Perhaps, what keeps us continually filling our big, white bowls with Things is fear. Perhaps, what utterly terrifies us, is looking into our own big, white bowls and seeing… nothing inside. Nothing inside, but an empty echo, a shadow of what ought to be, instead of a reverberating assurance, a glimpse into heavenly lights, a taste of God.
Perhaps, what keeps us filling our bowls obsessively, thoughtlessly, unconsciously, is the fact that deep down, we weren’t even happy with our own bowls to begin with.
Why am I a white bowl? Why don’t I have intricate patterns carved on me? Why don’t I have handles, or a spout, or a varnished coat?
The other bowls all around us seem to have them, and we shrink back in dismay and disgust at own empty existence, wondering if some sort of an ugly mistake were made.
So we shake angry fists at heaven, and seek to fill the emptiness inside. We fill ourselves with Things, to increase our worth- for how could the Potter make such a mistake? We buy more, hoard more and do more, till our bowls are filled to the brim with Things and no longer have space for God. Filled with pride and self-sufficiency, our Potter breaks us into a million potsherds to remind us of the value of humility, of our human frailty and vulnerability. For we forget, that we are, for all we are, only but clay.
For our Potter needs no help at all. He made no mistake at the beginning. We were made the way we were meant to be made- in this size, this shape, with this heart, mind and spirit. With these invisible qualities for a Very Special Purpose indeed. And it is only when we trust the skill of our Potter, acknowledge his workmanship, that we can truly come to love, accept and cherish ourselves, to fulfill the destinies we were meant to fulfil.
We are the clay, you are the potter;
We are all the work of your hand.
– Isaish 64:8
On the Grand Table on the night of the final banquet, are bowls, cups, saucers and platters- all of which have a different look, function and purpose for that beautiful event.

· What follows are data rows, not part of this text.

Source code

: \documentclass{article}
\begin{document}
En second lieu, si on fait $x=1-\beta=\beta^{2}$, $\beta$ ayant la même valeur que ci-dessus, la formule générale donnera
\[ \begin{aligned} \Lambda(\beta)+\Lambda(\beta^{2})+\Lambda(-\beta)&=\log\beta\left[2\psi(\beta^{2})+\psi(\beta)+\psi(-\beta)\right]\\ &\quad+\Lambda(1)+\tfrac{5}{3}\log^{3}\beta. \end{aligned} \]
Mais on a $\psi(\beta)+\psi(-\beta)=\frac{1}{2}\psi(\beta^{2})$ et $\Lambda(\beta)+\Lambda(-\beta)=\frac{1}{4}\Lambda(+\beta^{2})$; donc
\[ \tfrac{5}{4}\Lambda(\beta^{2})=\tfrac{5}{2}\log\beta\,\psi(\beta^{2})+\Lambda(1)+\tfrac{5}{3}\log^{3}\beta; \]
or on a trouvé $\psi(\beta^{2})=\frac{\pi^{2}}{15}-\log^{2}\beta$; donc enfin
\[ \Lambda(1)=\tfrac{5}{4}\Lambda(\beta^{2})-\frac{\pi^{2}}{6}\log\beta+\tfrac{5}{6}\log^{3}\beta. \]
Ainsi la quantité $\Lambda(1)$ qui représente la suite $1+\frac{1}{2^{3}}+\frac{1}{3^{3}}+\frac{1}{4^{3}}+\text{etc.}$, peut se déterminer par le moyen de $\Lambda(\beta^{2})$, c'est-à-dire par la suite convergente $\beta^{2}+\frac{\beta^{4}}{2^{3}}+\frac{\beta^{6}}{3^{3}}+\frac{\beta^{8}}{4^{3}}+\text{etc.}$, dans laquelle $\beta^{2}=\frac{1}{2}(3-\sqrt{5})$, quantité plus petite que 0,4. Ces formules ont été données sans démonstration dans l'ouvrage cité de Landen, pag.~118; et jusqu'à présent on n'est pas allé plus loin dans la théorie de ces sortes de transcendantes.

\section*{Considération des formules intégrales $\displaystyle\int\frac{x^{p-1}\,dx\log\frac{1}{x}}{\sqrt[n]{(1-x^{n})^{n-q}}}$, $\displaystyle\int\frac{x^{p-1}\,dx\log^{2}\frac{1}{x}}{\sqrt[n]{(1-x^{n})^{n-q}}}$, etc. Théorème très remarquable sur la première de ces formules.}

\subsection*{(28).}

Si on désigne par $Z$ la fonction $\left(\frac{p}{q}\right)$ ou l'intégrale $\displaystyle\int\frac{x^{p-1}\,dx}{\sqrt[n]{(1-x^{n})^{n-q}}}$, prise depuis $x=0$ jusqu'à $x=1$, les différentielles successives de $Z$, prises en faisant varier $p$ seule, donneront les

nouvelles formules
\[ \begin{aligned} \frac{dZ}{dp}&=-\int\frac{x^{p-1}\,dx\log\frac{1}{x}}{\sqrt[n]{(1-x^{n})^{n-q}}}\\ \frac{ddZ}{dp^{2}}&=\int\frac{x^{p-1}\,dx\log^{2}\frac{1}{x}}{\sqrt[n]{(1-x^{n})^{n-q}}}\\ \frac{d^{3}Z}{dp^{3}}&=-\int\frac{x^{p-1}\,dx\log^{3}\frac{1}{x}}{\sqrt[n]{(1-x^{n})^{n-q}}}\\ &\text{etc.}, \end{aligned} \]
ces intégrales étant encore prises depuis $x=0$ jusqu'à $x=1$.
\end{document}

Sometimes, in the moulding process, we just can’t see how a silly, empty bowl could be of any use at all. Beat and slapped about by the Potter’s hands, carved painfully by a knife, and thrown into the furnace, the moulding process is simply too great for us to bear!
And perhaps we forget, that what we are on the outside hardly matters as much as what is put inside of us in the first place.
-2 Cor 4:10
What do you see when you look into your own big, clay white bowl? Have not all of us, at some point, wished we were a big glass jug, or a china teapot, or a pretty vase instead?
Do not forget, that our Potter knows best. He made each of us, exactly the way we were meant to be, through the furnaces we were meant to go through, for a special purpose.
God’s workmanship. In Hebrew, it means masterpiece.
And maybe, it is when we finally accept that, that we can stop filling ourselves with Things. For when we look into our jars of clay, we can, though we cannot see Him, be filled with the assurance that such a Big God fills every part of that space we own within.
And then we shall stop filling ourselves with Things, and oh, what joy that shall bring.